La stratégie financière des grands groupes hôteliers, confrontés à l’envolée du marché immobilier et à la crise, a conduit ces derniers à céder les murs de leurs hôtels pour n’en conserver que la gestion selon une politique dite d’asset light en recourant au contrat de gestion hôtelière.
Par Cécile Sommelet, avocat counsel en corporate/fusions & acquisitions. Elle intervient particulièrement dans les opérations de restructuration et de fusion-acquisition du secteur de l’immobilier. cecile.sommelet@cms-bfl.com
A mi-chemin entre le contrat de mandat et le contrat d’entreprise, le contrat de gestion hôtelière consiste, pour le propriétaire d’un hôtel, à en confier la gestion à un opérateur hôtelier dont c’est le cœur de métier. Ce dernier, généralement une chaîne hôtelière, va exploiter l’hôtel en utilisant sa marque et son savoir-faire ainsi que sa centrale de réservation et ses programmes de fidélité, de ventes et de marketing.
Dans un tel schéma, le propriétaire bénéficie des profits dégagés par l’exploitation de l’hôtel. Une bonne gestion de l’hôtel lui permettra ainsi de prétendre à un revenu supérieur à celui qui aurait été le sien dans l’hypothèse où il aurait conclu un simple contrat de bail.
Quant à l’opérateur hôtelier, tout en gérant la structure de façon relativement autonome, il laisse à la charge du propriétaire les risques d’exploitation de l’hôtel pendant toute la durée du contrat, souvent longue.

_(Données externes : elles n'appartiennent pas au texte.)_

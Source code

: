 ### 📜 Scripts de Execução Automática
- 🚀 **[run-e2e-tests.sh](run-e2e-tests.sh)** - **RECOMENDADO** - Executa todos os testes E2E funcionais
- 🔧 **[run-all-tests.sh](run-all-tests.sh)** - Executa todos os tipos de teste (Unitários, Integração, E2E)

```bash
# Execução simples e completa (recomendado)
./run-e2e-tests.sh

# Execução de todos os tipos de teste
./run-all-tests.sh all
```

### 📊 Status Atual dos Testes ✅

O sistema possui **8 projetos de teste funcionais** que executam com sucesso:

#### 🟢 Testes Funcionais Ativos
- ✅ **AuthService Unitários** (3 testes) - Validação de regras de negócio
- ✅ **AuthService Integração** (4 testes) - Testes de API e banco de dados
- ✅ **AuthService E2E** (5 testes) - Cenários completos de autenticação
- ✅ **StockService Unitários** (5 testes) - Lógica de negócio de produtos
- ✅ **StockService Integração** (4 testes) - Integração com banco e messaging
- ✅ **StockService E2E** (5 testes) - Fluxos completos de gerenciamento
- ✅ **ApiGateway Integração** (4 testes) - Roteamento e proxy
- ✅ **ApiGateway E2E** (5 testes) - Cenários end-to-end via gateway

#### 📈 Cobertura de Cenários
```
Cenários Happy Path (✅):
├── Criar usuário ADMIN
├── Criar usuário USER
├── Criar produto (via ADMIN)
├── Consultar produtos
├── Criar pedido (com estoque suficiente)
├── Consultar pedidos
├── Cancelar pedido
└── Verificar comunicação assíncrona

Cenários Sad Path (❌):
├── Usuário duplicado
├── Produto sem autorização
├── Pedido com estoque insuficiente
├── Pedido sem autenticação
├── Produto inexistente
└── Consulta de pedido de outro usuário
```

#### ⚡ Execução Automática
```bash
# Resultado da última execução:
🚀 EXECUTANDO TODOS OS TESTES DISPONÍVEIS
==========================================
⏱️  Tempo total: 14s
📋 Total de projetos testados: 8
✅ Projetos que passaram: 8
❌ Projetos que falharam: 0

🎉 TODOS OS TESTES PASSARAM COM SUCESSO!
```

La pratique du contrat de gestion n’est donc pas sans risque pour le propriétaire qui doit être particulièrement vigilant lors des négociations avec des opérateurs hôteliers très souvent rompus à ce type de schéma. Les obligations du gestionnaire et la façon dont celui-ci devra en rendre compte au propriétaire devront être précisément définies. Certaines décisions importantes, notamment celles relatives au budget et au choix du personnel clé, pourront ainsi être soumises à l’accord préalable du propriétaire.
Mais c’est surtout la mise en place de tests de performance qui permettra d’évaluer la gestion de l’opérateur par rapport à des comparables de marché. En cas de non-respect de critères de performance fondés sur la réalisation d’un certain niveau d’EBE ou d’un niveau de revenu par chambre disponible (RevPar), le propriétaire pourra généralement, soit résilier le contrat, soit demander au gestionnaire de compenser le manque à gagner.
Le gestionnaire quant à lui n’est pas totalement affranchi de tout risque, particulièrement lorsque le contrat met à sa charge des risques d’exploitation, notamment ceux relatifs à la gestion du personnel. La pratique du contrat de gestion a ainsi donné lieu à un contentieux relatif à la requalification du gestionnaire en employeur de fait.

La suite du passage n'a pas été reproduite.